Pictures paired with source code:
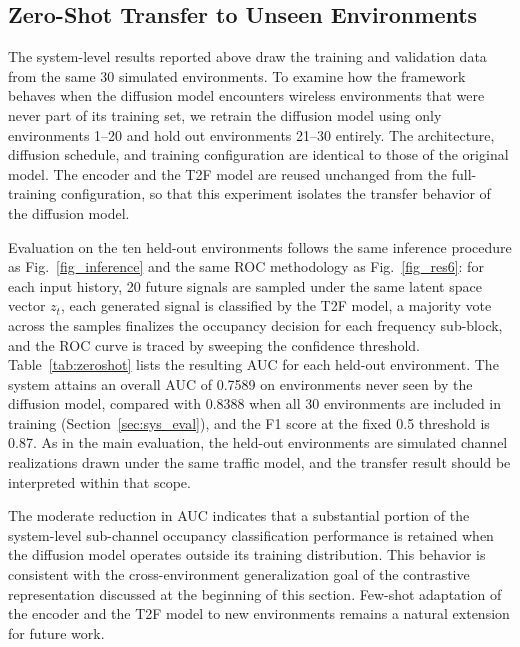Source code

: \documentclass[lettersize,journal]{IEEEtran}
\begin{document}
\subsection{Zero-Shot Transfer to Unseen Environments}\label{sec:zeroshot}

The system-level results reported above draw the training and validation data from the same 30 simulated environments. To examine how the framework behaves when the diffusion model encounters wireless environments that were never part of its training set, we retrain the diffusion model using only environments 1--20 and hold out environments 21--30 entirely. The architecture, diffusion schedule, and training configuration are identical to those of the original model. The encoder and the T2F model are reused unchanged from the full-training configuration, so that this experiment isolates the transfer behavior of the diffusion model.

Evaluation on the ten held-out environments follows the same inference procedure as Fig.~\ref{fig_inference} and the same ROC methodology as Fig.~\ref{fig_res6}: for each input history, 20 future signals are sampled under the same latent space vector $z_t$, each generated signal is classified by the T2F model, a majority vote across the samples finalizes the occupancy decision for each frequency sub-block, and the ROC curve is traced by sweeping the confidence threshold. Table~\ref{tab:zeroshot} lists the resulting AUC for each held-out environment. The system attains an overall AUC of 0.7589 on environments never seen by the diffusion model, compared with 0.8388 when all 30 environments are included in training (Section~\ref{sec:sys_eval}), and the F1 score at the fixed 0.5 threshold is 0.87. As in the main evaluation, the held-out environments are simulated channel realizations drawn under the same traffic model, and the transfer result should be interpreted within that scope.

The moderate reduction in AUC indicates that a substantial portion of the system-level sub-channel occupancy classification performance is retained when the diffusion model operates outside its training distribution. This behavior is consistent with the cross-environment generalization goal of the contrastive representation discussed at the beginning of this section. Few-shot adaptation of the encoder and the T2F model to new environments remains a natural extension for future work.
\end{document}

Your objective:
Up to and including the line with "The system-level results", repeat every line from the top of the entries exactly, but not the pictures.

Exercise solution:
Source code

: \documentclass[lettersize,journal]{IEEEtran}
\begin{document}
\subsection{Zero-Shot Transfer to Unseen Environments}\label{sec:zeroshot}

The system-level results reported above draw the training and validation data from the same 30 simulated environments. To examine how the framework behaves when the diffusion model encounters wireless environments that were never part of its training set, we retrain the diffusion model using only environments 1--20 and hold out environments 21--30 entirely. The architecture, diffusion schedule, and training configuration are identical to those of the original model. The encoder and the T2F model are reused unchanged from the full-training configuration, so that this experiment isolates the transfer behavior of the diffusion model.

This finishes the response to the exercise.